Qui peut sauver l’Europe?
Il a déferlé contre le premier président du Conseil européen, Herman Van Rompuy, tant d’outrages qu’on hésite à remémorer celui de l’eurosceptique britannique Nigel Farage. Le 24 février 2010, il avait invectivé publiquement ce grand serviteur de l’Europe en lui reprochant d’« avoir le charisme d’une serpillière humide ».
Un philosophe politique, le Néerlandais Luuk van Middelaar, plume de Van Rompuy au Conseil entre 2010 et 2015, offre la tentative la plus aboutie de répondre à cette vulgate europhobe : Quand l’Europe improvise. Coopté au coeur du vrai réacteur nucléaire de l’UE (le Conseil européen), van Middelaar a été le témoin privilégié – et un peu l’acteur, aussi – du moment historique entamé avec le mégaséisme économique de 2008, au cours duquel l’Europe a été obligée de « prendre son destin en main ». Qu’est-ce à dire? Crise après crise (Lehman Brothers, la Géorgie, la banqueroute grecque, etc.), nous observons l’affirmation progressive par les Vingt-Sept de leur « vouloir être » face à un monde ensauvagé qui ne les attend pas et qui, souvent, souhaite leur faillite (Poutine, Trump).
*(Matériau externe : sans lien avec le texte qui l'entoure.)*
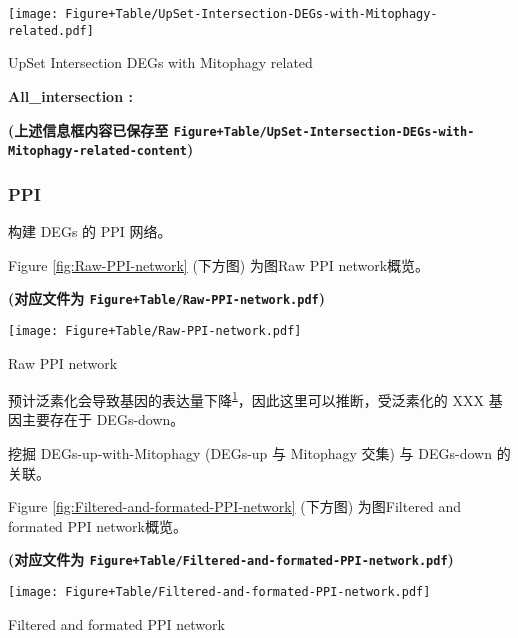 \documentclass[
]{article}
\begin{document}
\def\@captype{figure}
\begin{center}
\texttt{[image: Figure+Table/UpSet-Intersection-DEGs-with-Mitophagy-related.pdf]}
\caption{UpSet Intersection DEGs with Mitophagy related}\label{fig:UpSet-Intersection-DEGs-with-Mitophagy-related}
\end{center}
\begin{center}\begin{tcolorbox}[colback=gray!10, colframe=gray!50, width=0.9\linewidth, arc=1mm, boxrule=0.5pt]
\textbf{
All\_intersection
:}

\vspace{0.5em}



\vspace{2em}
\end{tcolorbox}
\end{center}

\textbf{(上述信息框内容已保存至 \texttt{Figure+Table/UpSet-Intersection-DEGs-with-Mitophagy-related-content})}

\hypertarget{ppi}{%
\subsubsection{PPI}\label{ppi}}

构建 DEGs 的 PPI 网络。

Figure \ref{fig:Raw-PPI-network} (下方图) 为图Raw PPI network概览。

\textbf{(对应文件为 \texttt{Figure+Table/Raw-PPI-network.pdf})}

\def\@captype{figure}
\begin{center}
\texttt{[image: Figure+Table/Raw-PPI-network.pdf]}
\caption{Raw PPI network}\label{fig:Raw-PPI-network}
\end{center}

预计泛素化会导致基因的表达量下降\textsuperscript{\protect\hyperlink{ref-UbiquitinationPopovi2014}{1}}，因此这里可以推断，受泛素化的 XXX 基因主要存在于 DEGs-down。

挖掘 DEGs-up-with-Mitophagy (DEGs-up 与 Mitophagy 交集) 与 DEGs-down 的关联。

Figure \ref{fig:Filtered-and-formated-PPI-network} (下方图) 为图Filtered and formated PPI network概览。

\textbf{(对应文件为 \texttt{Figure+Table/Filtered-and-formated-PPI-network.pdf})}

\def\@captype{figure}
\begin{center}
\texttt{[image: Figure+Table/Filtered-and-formated-PPI-network.pdf]}
\caption{Filtered and formated PPI network}\label{fig:Filtered-and-formated-PPI-network}
\end{center}
\end{document}
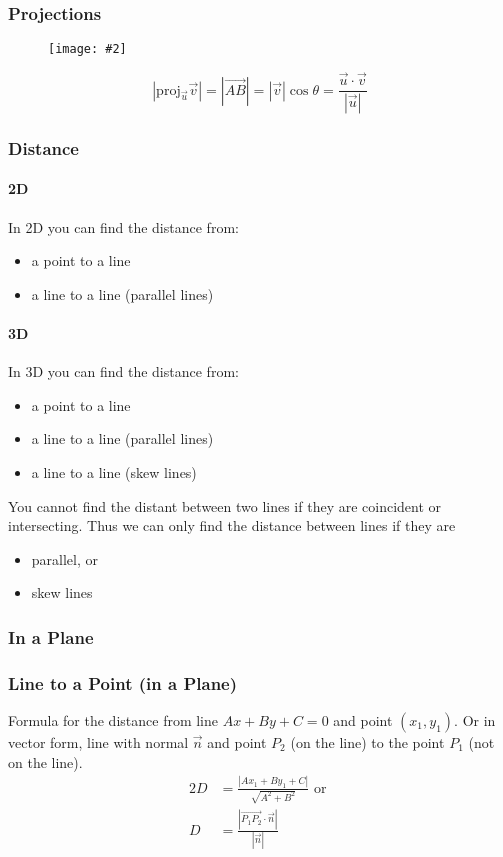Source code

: \documentclass{report}
\newcommand{\diagram}[2][0.5]{
	\begin{figure}[H]
		\centering
		\texttt{[image: \#2]}
	\end{figure}
	}
\theoremstyle{definition}
\numberwithin{equation}{section}
\begin{document}
\subsubsection{Projections}
\diagram{projection}
\begin{equation}
	|\mathrm{proj}_{\vec u} \vec v | = |\overrightarrow{AB}| = |\vec v| \cos \theta = \frac{\vec u \cdot \vec v}{|\vec u|}
\end{equation}

\subsubsection{Distance}
\paragraph{2D}
In 2D you can find the distance from:
\begin{itemize}
	\item a point to a line
	\item a line to a line (parallel lines)
\end{itemize}

\paragraph{3D}
In 3D you can find the distance from:
\begin{itemize}
	\item a point to a line
	\item a line to a line (parallel lines)
	\item a line to a line (skew lines)
\end{itemize}

\bigskip \noindent
You cannot find the distant between two lines if they are coincident or intersecting. Thus we can only find the distance between lines if they are
\begin{itemize}
	\item parallel, or
	\item skew lines
\end{itemize}

\subsubsection{In a Plane}
\subsubsection*{Line to a Point (in a Plane)}
Formula for the distance from line $Ax + By + C = 0$ and point $(x_1,y_1)$. Or in vector form, line with normal $\vec n$ and point $P_2$ (on the line) to the point $P_1$ (not on the line).
\begin{alignat}{2}{}
	D &= \frac{|Ax_1+By_1+C|}{\sqrt{A^2+B^2}} \textrm{ or } \\
	D &= \frac{|\overrightarrow{P_1P_2} \cdot \vec n |}{|\vec n|}
\end{alignat}
\end{document}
Ce moment de grâce, fragile et réversible, cet avènement à l’existence, cet éveil, van Middelaar le nomme « le moment machiavélien » de l’Europe. Pas de chance pour les Europe bashers qui, tel le néoconservateur Robert Kagan, s’obstinent à condamner l’UE à rester éthérée et donc insignifiante : confrontée à une suite de tremblements de terre de magnitude 7, cette entité politique a su, au contraire, faire face. En renonçant à l’innocence, mais pas à ses valeurs. Reste, bien sûr, à savoir si ce réatterrissage dans l’Histoire va se poursuivre, et si les dirigeants actuels – Macron? – vont parvenir à inscrire dans la chair des relations internationales la souveraineté européenne.
Quand l’Europe improvise, par Luuk van Middelaar. Gallimard/Le Débat.